*Exercise brief*.
Filter the entries that follow, copying every line in which the word "learning" appears.

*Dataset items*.

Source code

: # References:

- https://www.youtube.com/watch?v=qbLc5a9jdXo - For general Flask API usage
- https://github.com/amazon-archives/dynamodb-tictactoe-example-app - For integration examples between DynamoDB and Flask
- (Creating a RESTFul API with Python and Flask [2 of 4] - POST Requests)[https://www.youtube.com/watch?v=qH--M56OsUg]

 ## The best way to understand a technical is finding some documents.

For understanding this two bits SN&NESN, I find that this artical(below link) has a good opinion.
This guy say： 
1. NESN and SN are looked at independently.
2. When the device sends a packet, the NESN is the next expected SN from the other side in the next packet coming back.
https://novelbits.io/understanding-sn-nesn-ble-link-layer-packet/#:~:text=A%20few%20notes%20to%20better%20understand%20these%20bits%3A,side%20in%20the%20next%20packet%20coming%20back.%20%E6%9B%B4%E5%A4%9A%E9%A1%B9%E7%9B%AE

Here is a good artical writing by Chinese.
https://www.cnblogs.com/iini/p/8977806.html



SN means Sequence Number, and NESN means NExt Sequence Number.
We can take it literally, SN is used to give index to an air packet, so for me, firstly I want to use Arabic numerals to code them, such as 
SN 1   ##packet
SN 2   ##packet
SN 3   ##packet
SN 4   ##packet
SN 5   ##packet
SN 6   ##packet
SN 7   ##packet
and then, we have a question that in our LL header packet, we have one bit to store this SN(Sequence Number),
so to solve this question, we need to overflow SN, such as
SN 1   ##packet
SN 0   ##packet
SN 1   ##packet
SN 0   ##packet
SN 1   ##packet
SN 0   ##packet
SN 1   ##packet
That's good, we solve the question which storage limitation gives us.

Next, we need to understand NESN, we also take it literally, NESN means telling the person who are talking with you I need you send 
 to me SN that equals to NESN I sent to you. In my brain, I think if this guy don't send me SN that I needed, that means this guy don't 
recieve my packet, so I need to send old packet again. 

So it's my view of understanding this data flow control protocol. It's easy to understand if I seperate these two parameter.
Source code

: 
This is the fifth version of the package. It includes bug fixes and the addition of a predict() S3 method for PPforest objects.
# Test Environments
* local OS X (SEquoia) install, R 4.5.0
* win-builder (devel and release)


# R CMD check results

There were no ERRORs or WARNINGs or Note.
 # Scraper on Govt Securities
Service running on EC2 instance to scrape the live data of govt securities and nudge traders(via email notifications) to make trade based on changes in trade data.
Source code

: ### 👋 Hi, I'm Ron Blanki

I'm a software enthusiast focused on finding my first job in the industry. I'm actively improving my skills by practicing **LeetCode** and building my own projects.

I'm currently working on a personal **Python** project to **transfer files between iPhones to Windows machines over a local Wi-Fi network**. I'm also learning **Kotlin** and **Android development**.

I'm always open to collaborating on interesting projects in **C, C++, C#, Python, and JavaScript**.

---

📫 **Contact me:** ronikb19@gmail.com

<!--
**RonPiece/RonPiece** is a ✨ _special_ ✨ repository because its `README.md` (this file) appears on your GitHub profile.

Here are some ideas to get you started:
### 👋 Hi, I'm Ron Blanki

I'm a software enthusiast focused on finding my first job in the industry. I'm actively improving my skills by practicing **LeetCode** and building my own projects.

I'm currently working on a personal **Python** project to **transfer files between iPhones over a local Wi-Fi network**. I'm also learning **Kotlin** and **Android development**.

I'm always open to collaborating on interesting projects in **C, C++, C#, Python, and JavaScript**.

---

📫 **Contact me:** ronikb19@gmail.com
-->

*Task response*.
I'm currently working on a personal **Python** project to **transfer files between iPhones to Windows machines over a local Wi-Fi network**. I'm also learning **Kotlin** and **Android development**.
I'm currently working on a personal **Python** project to **transfer files between iPhones over a local Wi-Fi network**. I'm also learning **Kotlin** and **Android development**.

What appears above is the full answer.